* What to do
Include in the output exactly the lines from the opening of the data through the line containing "## Overview", and nothing more.
[Opening Listed entries section]
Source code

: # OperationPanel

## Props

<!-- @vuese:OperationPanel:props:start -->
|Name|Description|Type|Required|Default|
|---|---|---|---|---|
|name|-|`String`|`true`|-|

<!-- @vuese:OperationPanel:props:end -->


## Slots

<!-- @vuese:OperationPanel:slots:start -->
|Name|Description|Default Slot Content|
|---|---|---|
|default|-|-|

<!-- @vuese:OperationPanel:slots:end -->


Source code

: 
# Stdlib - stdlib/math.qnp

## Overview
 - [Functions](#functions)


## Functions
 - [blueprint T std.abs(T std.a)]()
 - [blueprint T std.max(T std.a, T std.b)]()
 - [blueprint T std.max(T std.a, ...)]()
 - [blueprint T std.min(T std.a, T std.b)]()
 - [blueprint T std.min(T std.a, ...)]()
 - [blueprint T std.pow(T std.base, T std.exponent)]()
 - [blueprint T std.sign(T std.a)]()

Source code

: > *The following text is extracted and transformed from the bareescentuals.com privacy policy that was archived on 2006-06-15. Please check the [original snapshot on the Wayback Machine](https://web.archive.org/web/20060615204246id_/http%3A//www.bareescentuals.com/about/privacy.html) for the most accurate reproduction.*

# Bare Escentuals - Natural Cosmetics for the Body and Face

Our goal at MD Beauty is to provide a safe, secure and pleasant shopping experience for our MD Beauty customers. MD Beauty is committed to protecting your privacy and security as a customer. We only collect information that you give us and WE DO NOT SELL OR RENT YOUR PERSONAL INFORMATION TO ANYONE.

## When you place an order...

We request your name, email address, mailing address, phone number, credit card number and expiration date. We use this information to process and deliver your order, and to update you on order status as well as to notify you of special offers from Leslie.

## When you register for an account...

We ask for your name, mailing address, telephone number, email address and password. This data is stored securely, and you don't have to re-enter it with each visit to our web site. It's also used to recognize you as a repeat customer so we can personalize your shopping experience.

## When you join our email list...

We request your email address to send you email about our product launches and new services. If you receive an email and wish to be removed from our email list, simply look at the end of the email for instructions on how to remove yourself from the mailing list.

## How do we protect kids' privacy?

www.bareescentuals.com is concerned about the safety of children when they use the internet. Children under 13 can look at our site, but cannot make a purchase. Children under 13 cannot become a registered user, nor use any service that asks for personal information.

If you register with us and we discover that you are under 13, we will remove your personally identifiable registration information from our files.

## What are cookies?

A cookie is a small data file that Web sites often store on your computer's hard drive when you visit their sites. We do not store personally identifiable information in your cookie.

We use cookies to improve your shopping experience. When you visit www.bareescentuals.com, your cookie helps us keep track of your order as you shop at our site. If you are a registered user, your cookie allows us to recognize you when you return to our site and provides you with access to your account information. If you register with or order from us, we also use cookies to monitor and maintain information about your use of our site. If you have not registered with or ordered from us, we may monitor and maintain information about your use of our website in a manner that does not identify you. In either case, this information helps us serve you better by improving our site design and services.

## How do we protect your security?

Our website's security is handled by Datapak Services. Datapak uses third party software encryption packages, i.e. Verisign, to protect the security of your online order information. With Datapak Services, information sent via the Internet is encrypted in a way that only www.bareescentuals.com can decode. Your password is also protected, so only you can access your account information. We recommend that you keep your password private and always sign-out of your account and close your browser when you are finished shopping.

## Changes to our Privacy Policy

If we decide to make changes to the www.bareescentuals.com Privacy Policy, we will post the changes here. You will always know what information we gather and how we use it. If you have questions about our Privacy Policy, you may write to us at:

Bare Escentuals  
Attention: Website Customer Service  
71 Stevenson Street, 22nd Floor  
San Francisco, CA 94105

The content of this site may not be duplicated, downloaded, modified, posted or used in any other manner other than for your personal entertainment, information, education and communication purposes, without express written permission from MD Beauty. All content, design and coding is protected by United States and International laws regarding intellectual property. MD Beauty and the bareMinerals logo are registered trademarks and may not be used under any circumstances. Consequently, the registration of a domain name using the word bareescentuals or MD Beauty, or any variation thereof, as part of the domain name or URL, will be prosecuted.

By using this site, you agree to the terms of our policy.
[Closing Listed entries section]
* Answer for the task
Source code

: # OperationPanel

## Props

<!-- @vuese:OperationPanel:props:start -->
|Name|Description|Type|Required|Default|
|---|---|---|---|---|
|name|-|`String`|`true`|-|

<!-- @vuese:OperationPanel:props:end -->


## Slots

<!-- @vuese:OperationPanel:slots:start -->
|Name|Description|Default Slot Content|
|---|---|---|
|default|-|-|

<!-- @vuese:OperationPanel:slots:end -->


Source code

: 
# Stdlib - stdlib/math.qnp

## Overview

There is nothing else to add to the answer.